La verità è che l’economia neoliberista, che permette speculazione, profitti sconsiderati, elusione ed evasione fiscale, è marcia alla radice avendo perso le regole base del concetto di bene comune che talune scuole di pensiero filosofico, politico e religioso hanno cercato di individuare nei valori della condivisione, della giustizia sociale, della fraternità e dell’eguaglianza.
A noi pare che il neoliberismo sia profondamente deteriorato sul piano antropologico in quanto percorso da un’amoralità dilagante che non è indifferenza alle regole, ma un sistema di comportamento disumano profondamente voluto ed imposto alla società.
Parliamo di banche, di profitti e di risparmio.
Siamo consapevoli che in Italia migliaia di famiglie conoscono solo la parola povertà?

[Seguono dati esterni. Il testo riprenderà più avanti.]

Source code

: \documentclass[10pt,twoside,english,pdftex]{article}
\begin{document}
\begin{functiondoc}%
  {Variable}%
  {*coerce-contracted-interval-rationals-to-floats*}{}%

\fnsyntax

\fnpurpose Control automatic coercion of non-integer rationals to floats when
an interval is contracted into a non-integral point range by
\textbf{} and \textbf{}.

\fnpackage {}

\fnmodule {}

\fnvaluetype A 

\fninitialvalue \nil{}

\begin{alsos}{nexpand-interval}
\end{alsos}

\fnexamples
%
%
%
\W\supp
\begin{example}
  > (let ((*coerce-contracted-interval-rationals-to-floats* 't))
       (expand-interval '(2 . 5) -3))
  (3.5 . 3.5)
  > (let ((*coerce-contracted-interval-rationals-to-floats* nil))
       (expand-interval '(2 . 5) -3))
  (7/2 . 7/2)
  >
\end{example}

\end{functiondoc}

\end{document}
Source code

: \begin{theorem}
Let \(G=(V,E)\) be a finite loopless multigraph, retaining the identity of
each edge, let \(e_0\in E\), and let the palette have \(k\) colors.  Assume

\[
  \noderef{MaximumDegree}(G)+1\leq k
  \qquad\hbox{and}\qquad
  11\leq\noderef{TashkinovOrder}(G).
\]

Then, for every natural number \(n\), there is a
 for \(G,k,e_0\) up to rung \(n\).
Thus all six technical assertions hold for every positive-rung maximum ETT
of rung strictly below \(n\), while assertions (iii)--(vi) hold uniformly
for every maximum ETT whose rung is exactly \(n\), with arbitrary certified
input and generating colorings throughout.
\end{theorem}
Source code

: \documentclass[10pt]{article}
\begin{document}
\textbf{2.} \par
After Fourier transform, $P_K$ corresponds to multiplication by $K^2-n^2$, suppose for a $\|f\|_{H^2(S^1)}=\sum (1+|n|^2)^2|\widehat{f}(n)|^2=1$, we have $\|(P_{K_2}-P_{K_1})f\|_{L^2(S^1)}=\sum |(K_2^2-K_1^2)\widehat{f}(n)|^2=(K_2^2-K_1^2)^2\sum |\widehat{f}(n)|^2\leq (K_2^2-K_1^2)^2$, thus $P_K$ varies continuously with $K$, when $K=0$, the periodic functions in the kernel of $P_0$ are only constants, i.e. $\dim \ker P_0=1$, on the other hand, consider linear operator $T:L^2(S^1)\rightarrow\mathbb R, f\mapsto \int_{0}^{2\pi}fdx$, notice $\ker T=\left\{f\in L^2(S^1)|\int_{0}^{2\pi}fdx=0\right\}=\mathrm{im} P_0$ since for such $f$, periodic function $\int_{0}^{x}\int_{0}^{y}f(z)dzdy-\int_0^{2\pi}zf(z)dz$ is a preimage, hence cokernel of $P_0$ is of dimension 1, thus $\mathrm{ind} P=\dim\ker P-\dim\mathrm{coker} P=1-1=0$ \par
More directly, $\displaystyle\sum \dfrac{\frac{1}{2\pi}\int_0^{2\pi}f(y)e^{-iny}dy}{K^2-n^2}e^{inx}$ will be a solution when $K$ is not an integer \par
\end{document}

Al di là, allora, delle soluzioni provvisorie sopra elencate che attraversano in questi giorni gli editoriali di molti giornali, noi crediamo che certamente occorra porre un argine ai disastri che il mondo finanziario sta provocando tra il silenzio complice di molte istituzioni, ma siamo anche convinti che bisogna ricostruire un tessuto sociale dove il rapporto tra gli esseri umani si misura mettendo al primo posto le necessità delle persone piuttosto che quelle delle banche e delle imprese.
Ricostruiremo un’economia dal volto umano solo quando ci convinceremo che la persona è superiore al denaro.
È allora che potrà finire l’egoismo di chi sceglie la ricchezza, essendo disposto per essa anche a distruggere nella dignità il proprio simile.